Saved data entries:
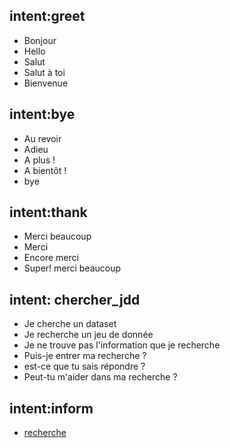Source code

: ## intent:greet
- Bonjour
- Hello 
- Salut 
- Salut à toi 
- Bienvenue

## intent:bye
- Au revoir 
- Adieu 
- A plus ! 
- A bientôt !
- bye 

## intent:thank
- Merci beaucoup
- Merci
- Encore merci
- Super! merci beaucoup

## intent: chercher_jdd
- Je cherche un dataset
- Je recherche un jeu de donnée 
- Je ne trouve pas l'information que je recherche
- Puis-je entrer ma recherche ? 
- est-ce que tu sais répondre ? 
- Peut-tu m'aider dans ma recherche ?


## intent:inform
- [recherche](recherche)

- **Task**:
Keep the pictures out and repeat exactly the lines from the beginning of the data through the line that contains "- Peut-tu m'aider dans ma recherche ?", both ends included.

- **Answer space**:
Source code

: ## intent:greet
- Bonjour
- Hello 
- Salut 
- Salut à toi 
- Bienvenue

## intent:bye
- Au revoir 
- Adieu 
- A plus ! 
- A bientôt !
- bye 

## intent:thank
- Merci beaucoup
- Merci
- Encore merci
- Super! merci beaucoup

## intent: chercher_jdd
- Je cherche un dataset
- Je recherche un jeu de donnée 
- Je ne trouve pas l'information que je recherche
- Puis-je entrer ma recherche ? 
- est-ce que tu sais répondre ? 
- Peut-tu m'aider dans ma recherche ?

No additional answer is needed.